Currently, the Fedora Development repository has a mean RPM size of
about 1 MB, a mean .hdr size of about 10 KB and 100-200 mirrors
(counting them precisely requires to avoid double counting ones with
both http and ftp).

Assuming that most traffic is related to update+upgrade, it means that
with a scheme that only downloads metadata for packages that are to be
upgraded, the bandwidth used by metadata exchange is about 1/100 of the
one for the download of RPM packages.

Thus, assuming that the current mirrors can sustain the package traffic,
it is possible that very few servers, or even a single one, could
sustain metadata traffic (RPMs would of course not be put in the DBMS).

| it can be potentially very fast, except that you have to design a
| communication protocol for getting the data from the server(s).

This can be sidestepped by simply opening the DBMS port to the world if
a sufficiently secure DBMS exists; otherwise, a thin wrapper sanitizing
and limiting SQL queries could do (it may have already been written).

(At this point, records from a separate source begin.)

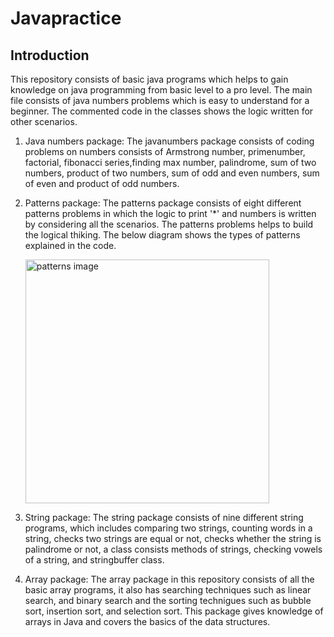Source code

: # Javapractice
## Introduction
This repository consists of basic java programs which helps to gain knowledge on java programming from basic level to a pro level. The main file consists of java numbers problems which is easy to understand for a beginner. The commented code in the classes shows the logic written for other scenarios.
 
1. Java numbers package: The javanumbers package consists of coding problems on numbers consists of Armstrong number, primenumber, factorial, fibonacci series,finding max number, palindrome, sum of two numbers, product of two numbers, sum of odd and even numbers, sum of even and product of odd numbers.

2. Patterns package: The patterns package consists of eight different patterns problems in which the logic to print '*' and numbers is written by considering all the scenarios. The patterns problems helps to build the logical thiking. The below diagram shows the types of patterns explained in the code.

    
   <img width="390" alt="patterns image" src="https://user-images.githubusercontent.com/101564077/235372232-a596373a-be02-43da-9df1-503ae3451a66.png">
   
   
3. String package: The string package consists of nine different string programs, which includes comparing two strings, counting words in a string, checks two strings are equal or not, checks whether the string is palindrome or not, a class consists methods of strings, checking vowels of a string, and stringbuffer class.

4. Array package: The array package in this repository consists of all the basic array programs, it also has searching techniques such as linear search, and binary search and the sorting technigues such as bubble sort, insertion sort, and selection sort. This package gives knowledge of arrays in Java and covers the basics of the data structures.
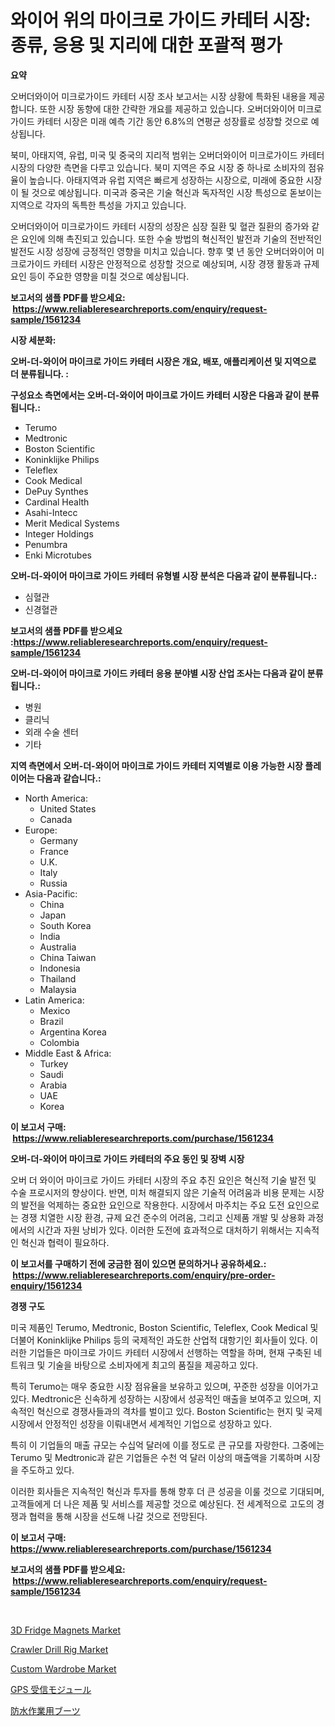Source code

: <p><h1>와이어 위의 마이크로 가이드 카테터 시장: 종류, 응용 및 지리에 대한 포괄적 평가</h1></p><p><strong>요약</strong></p>
<p><p>오버더와이어 미크로가이드 카테터 시장 조사 보고서는 시장 상황에 특화된 내용을 제공합니다. 또한 시장 동향에 대한 간략한 개요를 제공하고 있습니다. 오버더와이어 미크로가이드 카테터 시장은 미래 예측 기간 동안 6.8%의 연평균 성장률로 성장할 것으로 예상됩니다.</p><p>북미, 아태지역, 유럽, 미국 및 중국의 지리적 범위는 오버더와이어 미크로가이드 카테터 시장의 다양한 측면을 다루고 있습니다. 북미 지역은 주요 시장 중 하나로 소비자의 점유율이 높습니다. 아태지역과 유럽 지역은 빠르게 성장하는 시장으로, 미래에 중요한 시장이 될 것으로 예상됩니다. 미국과 중국은 기술 혁신과 독자적인 시장 특성으로 돋보이는 지역으로 각자의 독특한 특성을 가지고 있습니다.</p><p>오버더와이어 미크로가이드 카테터 시장의 성장은 심장 질환 및 혈관 질환의 증가와 같은 요인에 의해 촉진되고 있습니다. 또한 수술 방법의 혁신적인 발전과 기술의 전반적인 발전도 시장 성장에 긍정적인 영향을 미치고 있습니다. 향후 몇 년 동안 오버더와이어 미크로가이드 카테터 시장은 안정적으로 성장할 것으로 예상되며, 시장 경쟁 활동과 규제 요인 등이 주요한 영향을 미칠 것으로 예상됩니다.</p></p>
<p><strong>보고서의 샘플 PDF를 받으세요: &nbsp;<a href="https://www.reliableresearchreports.com/enquiry/request-sample/1561234">https://www.reliableresearchreports.com/enquiry/request-sample/1561234</a></strong></p>
<p><strong>시장 세분화:</strong></p>
<p><strong> 오버-더-와이어 마이크로 가이드 카테터 시장은 개요, 배포, 애플리케이션 및 지역으로 더 분류됩니다. :</strong></p>
<p><strong>구성요소 측면에서는 오버-더-와이어 마이크로 가이드 카테터 시장은 다음과 같이 분류됩니다.:</strong></p>
<p><ul><li>Terumo</li><li>Medtronic</li><li>Boston Scientific</li><li>Koninklijke Philips</li><li>Teleflex</li><li>Cook Medical</li><li>DePuy Synthes</li><li>Cardinal Health</li><li>Asahi-Intecc</li><li>Merit Medical Systems</li><li>Integer Holdings</li><li>Penumbra</li><li>Enki Microtubes</li></ul></p>
<p><strong> 오버-더-와이어 마이크로 가이드 카테터 유형별 시장 분석은 다음과 같이 분류됩니다.:</strong></p>
<p><ul><li>심혈관</li><li>신경혈관</li></ul></p>
<p><strong>보고서의 샘플 PDF를 받으세요 :<a href="https://www.reliableresearchreports.com/enquiry/request-sample/1561234">https://www.reliableresearchreports.com/enquiry/request-sample/1561234</a></strong></p>
<p><strong> 오버-더-와이어 마이크로 가이드 카테터 응용 분야별 시장 산업 조사는 다음과 같이 분류됩니다.:</strong></p>
<p><ul><li>병원</li><li>클리닉</li><li>외래 수술 센터</li><li>기타</li></ul></p>
<p><strong>지역 측면에서 오버-더-와이어 마이크로 가이드 카테터 지역별로 이용 가능한 시장 플레이어는 다음과 같습니다.:</strong></p>
<p><ul>
    <li>
        North America:
        <ul>
            <li>United States</li>
            <li>Canada</li>
        </ul>
    </li>
    <li>
        Europe:
        <ul>
            <li>Germany</li>
            <li>France</li>
            <li>U.K.</li>
            <li>Italy</li>
            <li>Russia</li>
        </ul>
    </li>
    <li>
        Asia-Pacific:
        <ul>
            <li>China</li>
            <li>Japan</li>
            <li>South Korea</li>
            <li>India</li>
            <li>Australia</li>
            <li>China Taiwan</li>
            <li>Indonesia</li>
            <li>Thailand</li>
            <li>Malaysia</li>
        </ul>
    </li>
    <li>
        Latin America:
        <ul>
            <li>Mexico</li>
            <li>Brazil</li>
            <li>Argentina Korea</li>
            <li>Colombia</li>
        </ul>
    </li>
    <li>
        Middle East & Africa:
        <ul>
            <li>Turkey</li>
            <li>Saudi</li>
            <li>Arabia</li>
            <li>UAE</li>
            <li>Korea</li>
        </ul>
    </li>
    </ul></p>
<p><strong>이 보고서 구매: &nbsp;<a href="https://www.reliableresearchreports.com/purchase/1561234">https://www.reliableresearchreports.com/purchase/1561234</a></strong></p>
<p><strong>오버-더-와이어 마이크로 가이드 카테터의 주요 동인 및 장벽 시장</strong></p>
<p><p>오버 더 와이어 마이크로 가이드 카테터 시장의 주요 추진 요인은 혁신적 기술 발전 및 수술 프로시저의 향상이다. 반면, 미처 해결되지 않은 기술적 어려움과 비용 문제는 시장의 발전을 억제하는 중요한 요인으로 작용한다. 시장에서 마주치는 주요 도전 요인으로는 경쟁 치열한 시장 환경, 규제 요건 준수의 어려움, 그리고 신제품 개발 및 상용화 과정에서의 시간과 자원 낭비가 있다. 이러한 도전에 효과적으로 대처하기 위해서는 지속적인 혁신과 협력이 필요하다.</p></p>
<p><strong>이 보고서를 구매하기 전에 궁금한 점이 있으면 문의하거나 공유하세요.: &nbsp;<a href="https://www.reliableresearchreports.com/enquiry/pre-order-enquiry/1561234">https://www.reliableresearchreports.com/enquiry/pre-order-enquiry/1561234</a></strong></p>
<p><strong>경쟁 구도</strong></p>
<p><p>미국 제품인 Terumo, Medtronic, Boston Scientific, Teleflex, Cook Medical 및 더불어 Koninklijke Philips 등의 국제적인 과도한 산업적 대항기인 회사들이 있다. 이러한 기업들은 마이크로 가이드 카테터 시장에서 선행하는 역할을 하며, 현재 구축된 네트워크 및 기술을 바탕으로 소비자에게 최고의 품질을 제공하고 있다.</p><p>특히 Terumo는 매우 중요한 시장 점유율을 보유하고 있으며, 꾸준한 성장을 이어가고 있다. Medtronic은 신속하게 성장하는 시장에서 성공적인 매출을 보여주고 있으며, 지속적인 혁신으로 경쟁사들과의 격차를 벌이고 있다. Boston Scientific는 현지 및 국제 시장에서 안정적인 성장을 이뤄내면서 세계적인 기업으로 성장하고 있다.</p><p>특히 이 기업들의 매출 규모는 수십억 달러에 이를 정도로 큰 규모를 자랑한다. 그중에는 Terumo 및 Medtronic과 같은 기업들은 수천 억 달러 이상의 매출액을 기록하며 시장을 주도하고 있다.</p><p>이러한 회사들은 지속적인 혁신과 투자를 통해 향후 더 큰 성공을 이룰 것으로 기대되며, 고객들에게 더 나은 제품 및 서비스를 제공할 것으로 예상된다. 전 세계적으로 고도의 경쟁과 협력을 통해 시장을 선도해 나갈 것으로 전망된다.</p></p>
<p><strong>이 보고서 구매: &nbsp; <a href="https://www.reliableresearchreports.com/purchase/1561234">https://www.reliableresearchreports.com/purchase/1561234</a></strong></p>
<p><strong>보고서의 샘플 PDF를 받으세요: &nbsp;<a href="https://www.reliableresearchreports.com/enquiry/request-sample/1561234">https://www.reliableresearchreports.com/enquiry/request-sample/1561234</a></strong><strong></strong></p>
<p>&nbsp;</p>
<p><p><a href="https://github.com/joannesouthgate/Market-Research-Report-List-2/blob/main/3d-fridge-magnets-market.md">3D Fridge Magnets Market</a></p><p><a href="https://view.publitas.com/reportprime-1/crawler-drill-rig-market-research-report-provides-critical-insights-that-can-help-shape-business-development-and-investment-strategies/">Crawler Drill Rig Market</a></p><p><a href="https://issuu.com/reportprime-2/docs/custom-wardrobe-market-size-2030.pptx">Custom Wardrobe Market</a></p><p><a href="https://github.com/pepo3k/Market-Research-Report-List-1/blob/main/61901016678.md">GPS 受信モジュール</a></p><p><a href="https://github.com/vhemk0794148/Market-Research-Report-List-1/blob/main/63018806677.md">防水作業用ブーツ</a></p></p>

Alternatively, accepting some increase of disk usage, which may not be
significant considering the above remarks about the relative size of
RPMs and metadata, common queries can be "baked" in the filesystem.

For instance, assuming that package updates are uniform in time, it
seems that by using several files for power-of-2-sized time intervals, a
"changed-time > x" query can be done with at most twice the optimal
bandwidth and between 2 and lg(t) times the optimal server disk space
where lg is the base-2 logarithm and t is the repository life time
expressed in units of the smallest update delta time.

Queries of "which packages include the given file" can also be baked
trivially by creating a file for each RPM file including the name of the
packages that contain it. However, this will waste a lot of disk space,
pollute disk caches, possibly require hard drive seeks, etc.
Alternatively more than one RPM-file could be packaged in a filesystem
file, but this will probably require more roundtrips.

So, a dumb server requires to accept increased server disk space usage,
increased bandwidth usage or increased latency, and also to extend the
repository format for every new query one wants to efficiently support
on the client.

Actually, the dumb server approach might be better, but the alternative
might be worth considering.

Finally, even if a dumb server is chosen, trading more server disk space
for less bandwidth might be a better approach than the current ones:
using the aforementioned data structure for updating is an example of a
possible way to implement such a strategy.